2021-07-19 Thread Akkana Peck
Mike Easter writes:
> the CP readme says:
> 
> To run the XAMPP Control Panel, you will need:
> 
>  Linux (may work on other OSs)
>  GTK 2.x
>  PyGTK (also known as python-gtk) 2.x
>  XAMPP
> 
> I installed py2 to my Linux Mint Cinnamon 20.2 (off Ub LTS 20.04) but that
> didn't solve the problem w/ running the .py file w/ python2; I got a
> traceback saying there was no gtk module.  The pip I have is for py3. I can
> put the .py file on pastebin if anyone wants.

Unfortunately python-gtk has been dropped from the last few Ubuntu
releases. I assume Mint must have followed suit.
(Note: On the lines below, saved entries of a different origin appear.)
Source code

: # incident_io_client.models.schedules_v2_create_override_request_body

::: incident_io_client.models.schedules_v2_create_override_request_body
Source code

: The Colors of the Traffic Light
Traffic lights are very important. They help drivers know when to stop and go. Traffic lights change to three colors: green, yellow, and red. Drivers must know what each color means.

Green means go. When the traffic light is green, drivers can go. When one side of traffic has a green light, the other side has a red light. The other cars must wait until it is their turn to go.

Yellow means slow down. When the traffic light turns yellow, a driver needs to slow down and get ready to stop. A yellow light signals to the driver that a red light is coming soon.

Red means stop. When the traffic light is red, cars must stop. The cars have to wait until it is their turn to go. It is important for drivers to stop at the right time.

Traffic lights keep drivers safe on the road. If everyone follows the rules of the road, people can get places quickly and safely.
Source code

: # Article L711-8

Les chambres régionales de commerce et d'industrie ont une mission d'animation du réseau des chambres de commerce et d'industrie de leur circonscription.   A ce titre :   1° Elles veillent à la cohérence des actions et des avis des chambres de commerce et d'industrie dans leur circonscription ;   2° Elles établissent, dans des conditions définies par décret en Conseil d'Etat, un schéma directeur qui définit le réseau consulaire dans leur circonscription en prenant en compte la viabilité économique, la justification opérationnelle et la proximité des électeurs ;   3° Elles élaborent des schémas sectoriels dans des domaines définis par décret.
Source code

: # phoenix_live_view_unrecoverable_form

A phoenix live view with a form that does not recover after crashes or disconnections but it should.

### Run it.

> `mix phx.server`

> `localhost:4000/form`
Nobody seems to
know why they dropped python-gtk while keeping other python2 packages.

Pip2 wouldn't have helped you; the pip version of python-gtk didn't
build on Linux even back when python2 was still supported.

The place where this gets the most discussion is the GIMP community,
so it may help to add gimp to your web search terms, e.g. search on
gimp python2 mint ppa
and you'll find lots of discussions on how to get python-gtk.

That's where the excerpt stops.